And all because of a TV character. A character he played on a low-rated show that became the very definition of “cult favorite.” The cult grew and grew, and it endured and endures. Largely because of Leonard Nimoy’s inscrutable take on that Vulcan cipher, Mr. Spock.
Here’s a thorough overview of his life and credits. No, Spock wasn’t the first time this Boston Jew wore pointy ears. He turned up in a sci-fi serial dressed like that more than a decade before.
And the only performance that leaps to mind post-“Star Trek” is a winning turn as Golda Meir in the Ingrid Bergman mini-series, “A Woman Called Golda” in the ’70s.
He had a directing career that began with “Night Gallery,” peaked with “Trek” III and IV, and included “Three Men and a Baby.” The only person I ever heard bad mouth him was a screenwriter of one of the failed comedies that followed that (“Funny About Love”), though I haven’t read the many “Trek” memoirs. Surely some colleague there resented him and his success and careful stewardship of the character, who popped up on many series and and movies set in that future-verse.
It was as a director that I got to spend what I regard as my best day covering film and entertainment. He was location scouting a moment he wanted to make about the original “Siamese Twins,” Chang and Eng Bunker.
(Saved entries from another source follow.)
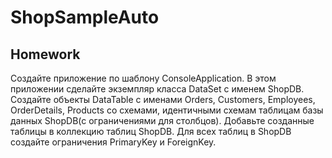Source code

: # ShopSampleAuto
Homework
----
Создайте приложение по шаблону ConsoleApplication.
В этом приложении сделайте экземпляр класса DataSet с именем ShopDB.
Создайте объекты DataTable с именами Orders, Customers, Employees, OrderDetails,
Products со схемами, идентичными схемам таблицам базы данных ShopDB(c ограничениями для столбцов).
Добавьте созданные таблицы в коллекцию таблиц ShopDB.
Для всех таблиц в ShopDB создайте ограничения PrimaryKey и ForeignKey.

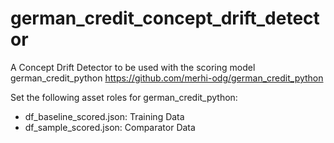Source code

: # german_credit_concept_drift_detector

A Concept Drift Detector to be used with the scoring model german_credit_python https://github.com/merhi-odg/german_credit_python

Set the following asset roles for german_credit_python:
 - df_baseline_scored.json: Training Data
 - df_sample_scored.json: Comparator Data
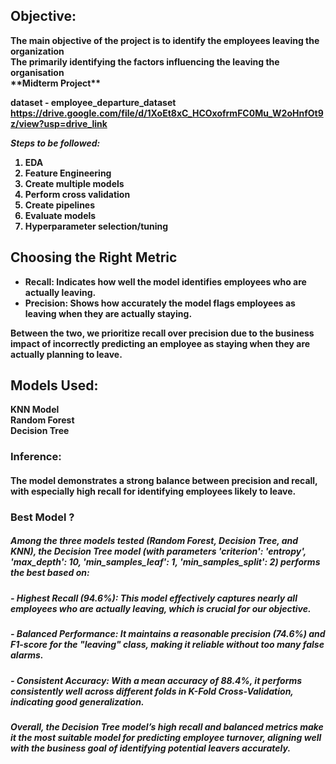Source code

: <h2> <b> Objective:<br></h2>
The main objective of the project is to identify the employees leaving the organization<br>
The primarily identifying the factors influencing the leaving the organisation<br>
**Midterm Project**

**dataset** - employee_departure_dataset https://drive.google.com/file/d/1XoEt8xC_HCOxofrmFC0Mu_W2oHnfOt9z/view?usp=drive_link

***Steps to be followed:***
1. EDA
2. Feature Engineering
3. Create multiple models
4. Perform cross validation
5. Create pipelines
6. Evaluate models
7. Hyperparameter selection/tuning

## Choosing the Right Metric
- Recall: Indicates how well the model identifies employees who are actually leaving.
- Precision: Shows how accurately the model flags employees as leaving when they are actually staying.

<b>Between the two, we prioritize recall over precision due to the business impact of incorrectly predicting an employee as staying when they are actually planning to leave.</b>

## Models Used:
KNN Model<br>
Random Forest <br>
Decision Tree <br>

### Inference:
#### The model demonstrates a strong balance between precision and recall, with especially high recall for identifying employees likely to leave.

### Best Model ?

##### Among the three models tested (Random Forest, Decision Tree, and KNN), the Decision Tree model (with parameters 'criterion': 'entropy', 'max_depth': 10, 'min_samples_leaf': 1, 'min_samples_split': 2) performs the best based on:

##### - Highest Recall (94.6%): This model effectively captures nearly all employees who are actually leaving, which is crucial for our objective.
##### - Balanced Performance: It maintains a reasonable precision (74.6%) and F1-score for the "leaving" class, making it reliable without too many false alarms.
##### - Consistent Accuracy: With a mean accuracy of 88.4%, it performs consistently well across different folds in K-Fold Cross-Validation, indicating good generalization.

##### Overall, the Decision Tree model’s high recall and balanced metrics make it the most suitable model for predicting employee turnover, aligning well with the business goal of identifying potential leavers accurately.
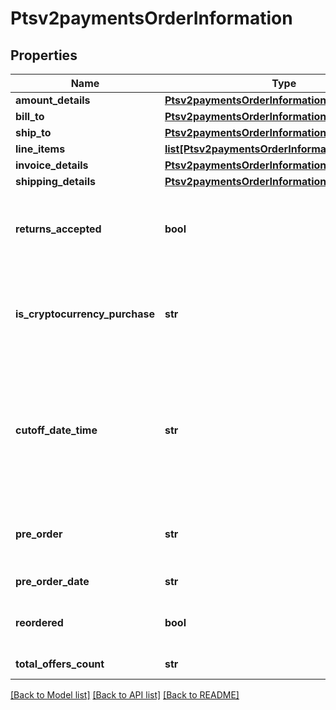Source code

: # Ptsv2paymentsOrderInformation

## Properties
Name | Type | Description | Notes
------------ | ------------- | ------------- | -------------
**amount_details** | [**Ptsv2paymentsOrderInformationAmountDetails**](Ptsv2paymentsOrderInformationAmountDetails.md) |  | [optional] 
**bill_to** | [**Ptsv2paymentsOrderInformationBillTo**](Ptsv2paymentsOrderInformationBillTo.md) |  | [optional] 
**ship_to** | [**Ptsv2paymentsOrderInformationShipTo**](Ptsv2paymentsOrderInformationShipTo.md) |  | [optional] 
**line_items** | [**list[Ptsv2paymentsOrderInformationLineItems]**](Ptsv2paymentsOrderInformationLineItems.md) |  | [optional] 
**invoice_details** | [**Ptsv2paymentsOrderInformationInvoiceDetails**](Ptsv2paymentsOrderInformationInvoiceDetails.md) |  | [optional] 
**shipping_details** | [**Ptsv2paymentsOrderInformationShippingDetails**](Ptsv2paymentsOrderInformationShippingDetails.md) |  | [optional] 
**returns_accepted** | **bool** | This is only needed when you are requesting both payment and DM service at same time.  Boolean that indicates whether returns are accepted for this order. This field can contain one of the following values: - true: Returns are accepted for this order. - false: Returns are not accepted for this order.  | [optional] 
**is_cryptocurrency_purchase** | **str** | #### Visa Platform Connect : This API will contain the Flag that specifies whether the payment is for the purchase of cryptocurrency. Additional values to add : This API will contain the Flag that specifies whether the payment is for the purchase of cryptocurrency. valid values are - Y/y, true - N/n, false  | [optional] 
**cutoff_date_time** | **str** | Starting date and time for an event or a journey that is independent of which transportation mechanism, in UTC. The cutoffDateTime will supersede travelInformation.transit.airline.legs[].departureDate and travelInformation.transit.airline.legs[].departureTime if these fields are supplied in the request. Format: YYYY-MM-DDThh:mm:ssZ. Example 2016-08-11T22:47:57Z equals August 11, 2016, at 22:47:57 (10:47:57 p.m.). The T separates the date and the time. The Z indicates UTC.  | [optional] 
**pre_order** | **str** | Indicates whether cardholder is placing an order with a future availability or release date. This field can contain one of these values: - MERCHANDISE_AVAILABLE: Merchandise available - FUTURE_AVAILABILITY: Future availability  | [optional] 
**pre_order_date** | **str** | Expected date that a pre-ordered purchase will be available. Format: YYYYMMDD  | [optional] 
**reordered** | **bool** | Indicates whether the cardholder is reordering previously purchased merchandise. This field can contain one of these values: - false: First time ordered - true: Reordered  | [optional] 
**total_offers_count** | **str** | Total number of articles/items in the order as a numeric decimal count. Possible values: 00 - 99  | [optional] 

[[Back to Model list]](../README.md#documentation-for-models) [[Back to API list]](../README.md#documentation-for-api-endpoints) [[Back to README]](../README.md)


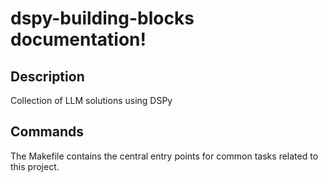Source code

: # dspy-building-blocks documentation!

## Description

Collection of LLM solutions using DSPy

## Commands

The Makefile contains the central entry points for common tasks related to this project.

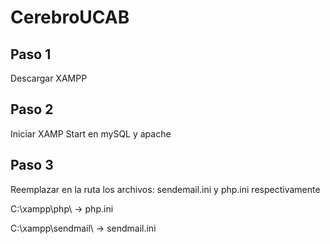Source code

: # CerebroUCAB
## Paso 1 
  Descargar XAMPP

## Paso 2
  Iniciar XAMP 
  Start en mySQL y apache 

## Paso 3 
  Reemplazar en la ruta los archivos: sendemail.ini y php.ini respectivamente

  C:\xampp\php\ → php.ini

  C:\xampp\sendmail\ → sendmail.ini


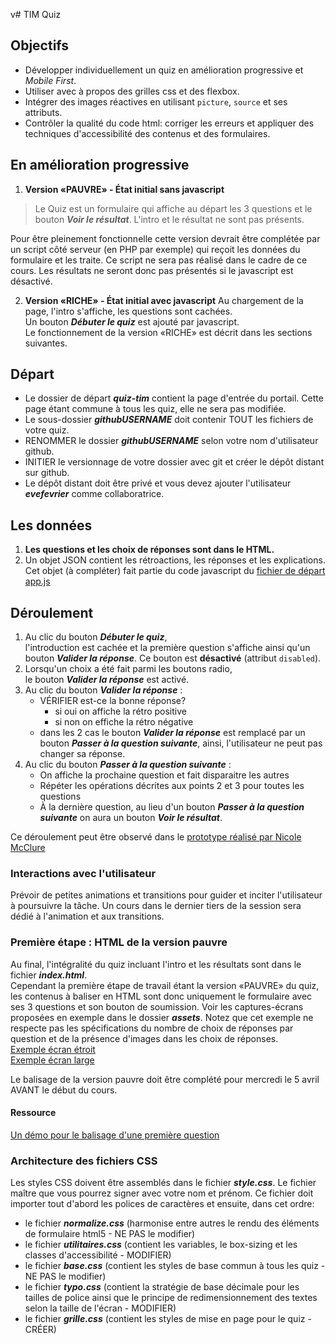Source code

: v# TIM Quiz

## Objectifs
- Développer individuellement un quiz en amélioration progressive et *Mobile First*.
- Utiliser avec à propos des grilles css et des flexbox.
- Intégrer des images réactives en utilisant `picture`, `source` et ses attributs.
- Contrôler la qualité du code html: corriger les erreurs et appliquer des techniques d'accessibilité des contenus et des formulaires.

## En amélioration progressive
1. __Version «PAUVRE» - État initial sans javascript__
> Le Quiz est un formulaire qui affiche au départ les 3 questions et le bouton __*Voir le résultat*__. L'intro et le résultat ne sont pas présents.
  
Pour être pleinement fonctionnelle cette version devrait être complétée par un script côté serveur (en PHP par exemple) qui reçoit les données du formulaire et les traite. Ce script ne sera pas réalisé dans le cadre de ce cours. Les résultats ne seront donc pas présentés si le javascript est désactivé. 
  
2. __Version «RICHE» - État initial avec javascript__
Au chargement de la page, l'intro s'affiche, les questions sont cachées.  
Un bouton __*Débuter le quiz*__ est ajouté par javascript.  
Le fonctionnement de la version «RICHE» est décrit dans les sections suivantes. 

## Départ
- Le dossier de départ __*quiz-tim*__ contient la page d'entrée du portail. Cette page étant commune à tous les quiz, elle ne sera pas modifiée.
- Le sous-dossier __*githubUSERNAME*__ doit contenir TOUT les fichiers de votre quiz. 
- RENOMMER le dossier __*githubUSERNAME*__ selon votre nom d'utilisateur github.
- INITIER le versionnage de votre dossier avec git et créer le dépôt distant sur github.
- Le dépôt distant doit être privé et vous devez ajouter l'utilisateur __*evefevrier*__ comme collaboratrice. 

## Les données
1. __Les questions et les choix de réponses sont dans le HTML.__
2. Un objet JSON contient les rétroactions, les réponses et les explications.
Cet objet (à compléter) fait partie du code javascript du [fichier de départ app.js](githubUSERNAME/assets/js/app.js) 


## Déroulement 
1. Au clic du bouton __*Débuter le quiz*__,   
l'introduction est cachée et la première question s'affiche ainsi qu'un bouton __*Valider la réponse*__. Ce bouton est __désactivé__ (attribut `disabled`).
2. Lorsqu'un choix a été fait parmi les boutons radio,  
le bouton __*Valider la réponse*__ est activé.
3. Au clic du bouton __*Valider la réponse*__ :   
   - VÉRIFIER est-ce la bonne réponse?  
        - si oui on affiche la rétro positive   
        - si non on effiche la rétro négative  
    - dans les 2 cas le bouton __*Valider la réponse*__ est remplacé par un bouton __*Passer à la question suivante*__, ainsi, l'utilisateur ne peut pas changer sa réponse.  
3. Au clic du bouton __*Passer à la question suivante*__ :
    - On affiche la prochaine question et fait disparaitre les autres
    - Répéter les opérations décrites aux points 2 et 3 pour toutes les questions
   - À la dernière question, au lieu d'un bouton __*Passer à la question suivante*__ on aura un bouton __*Voir le résultat*__.

Ce déroulement peut être observé dans le [prototype réalisé par Nicole McClure](https://snhqh6.axshare.com/#id=g2y17t&p=portail_timquiz)

### Interactions avec l'utilisateur
Prévoir de petites animations et transitions pour guider et inciter l'utilisateur à poursuivre la tâche. Un cours dans le dernier tiers de la session sera dédié à l'animation et aux transitions. 

### Première étape : HTML de la version pauvre
Au final, l'intégralité du quiz incluant l'intro et les résultats sont dans le fichier __*index.html*__.   
Cependant la première étape de travail étant la version «PAUVRE» du quiz, les contenus à baliser en HTML sont donc uniquement le formulaire avec ses 3 questions et son bouton de soumission. Voir les captures-écrans proposées en exemple dans le dossier __*assets*__. Notez que cet exemple ne respecte pas les spécifications du nombre de choix de réponses par question et de la présence d'images dans les choix de réponses.  
[Exemple écran étroit](_ressources_/_captures-ecran-d-un-exemple/sans-javascript/etroit.png)  
[Exemple écran large](_ressources_/_captures-ecran-d-un-exemple/sans-javascript/large.png)  
  
Le balisage de la version pauvre doit être complété pour mercredi le 5 avril AVANT le début du cours.  

#### Ressource
[Un démo pour le balisage d'une première question](githubUSERNAME/_ressources_/demo-question.html)

### Architecture des fichiers CSS
Les styles CSS doivent être assemblés dans le fichier __*style.css*__.
Le fichier maître que vous pourrez signer avec votre nom et prénom. 
Ce fichier doit importer tout d'abord les polices de caractères et ensuite, dans cet ordre:
- le fichier __*normalize.css*__ (harmonise entre autres le rendu des éléments de formulaire html5 - NE PAS le modifier)
- le fichier __*utilitaires.css*__ (contient les variables, le box-sizing et les classes d'accessibilité - MODIFIER)
- le fichier __*base.css*__ (contient les styles de base commun à tous les quiz - NE PAS le modifier)
- le fichier __*typo.css*__ (contient la stratégie de base décimale pour les tailles de police ainsi que le principe de redimensionnement des textes selon la taille de l'écran - MODIFIER)
- le fichier __*grille.css*__ (contient les styles de mise en page pour le quiz - CRÉER)
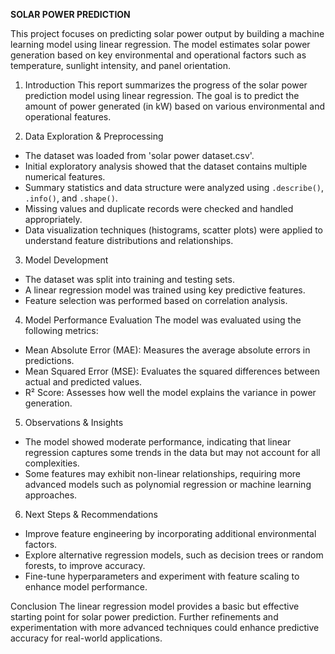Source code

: **SOLAR POWER PREDICTION**

This project focuses on predicting solar power output by building a machine learning model using linear regression. The model estimates solar power generation based on key environmental and operational factors such as temperature, sunlight intensity, and panel orientation.

1. Introduction
This report summarizes the progress of the solar power prediction model using linear regression. The goal is to predict the amount of power generated (in kW) based on various environmental and operational features.

2. Data Exploration & Preprocessing
- The dataset was loaded from 'solar power dataset.csv'.
- Initial exploratory analysis showed that the dataset contains multiple numerical features.
- Summary statistics and data structure were analyzed using `.describe()`, `.info()`, and `.shape()`.
- Missing values and duplicate records were checked and handled appropriately.
- Data visualization techniques (histograms, scatter plots) were applied to understand feature distributions and relationships.

3. Model Development
- The dataset was split into training and testing sets.
- A linear regression model was trained using key predictive features.
- Feature selection was performed based on correlation analysis.

4. Model Performance Evaluation
The model was evaluated using the following metrics:
- Mean Absolute Error (MAE): Measures the average absolute errors in predictions.
- Mean Squared Error (MSE): Evaluates the squared differences between actual and predicted values.
- R² Score: Assesses how well the model explains the variance in power generation.

5. Observations & Insights
- The model showed moderate performance, indicating that linear regression captures some trends in the data but may not account for all complexities.
- Some features may exhibit non-linear relationships, requiring more advanced models such as polynomial regression or machine learning approaches.

6. Next Steps & Recommendations
- Improve feature engineering by incorporating additional environmental factors.
- Explore alternative regression models, such as decision trees or random forests, to improve accuracy.
- Fine-tune hyperparameters and experiment with feature scaling to enhance model performance.

Conclusion
The linear regression model provides a basic but effective starting point for solar power prediction. Further refinements and experimentation with more advanced techniques could enhance predictive accuracy for real-world applications.
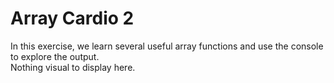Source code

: # Array Cardio 2
In this exercise, we learn several useful array functions and use the console to explore the output. \
Nothing visual to display here.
When they retired from being a circus sideshow act, they settled in rural N.C. “Duet for Life” I think the script was called, and Nimoy and the local film commissioner and I road around White Plains (near Mount Airy, N.C.).
Nimoy charmed the descendents at the Bunkers, visited the house they lived in, where relatives held onto the bed they slept in (even after marriage), checked out a few other period-perfect locations.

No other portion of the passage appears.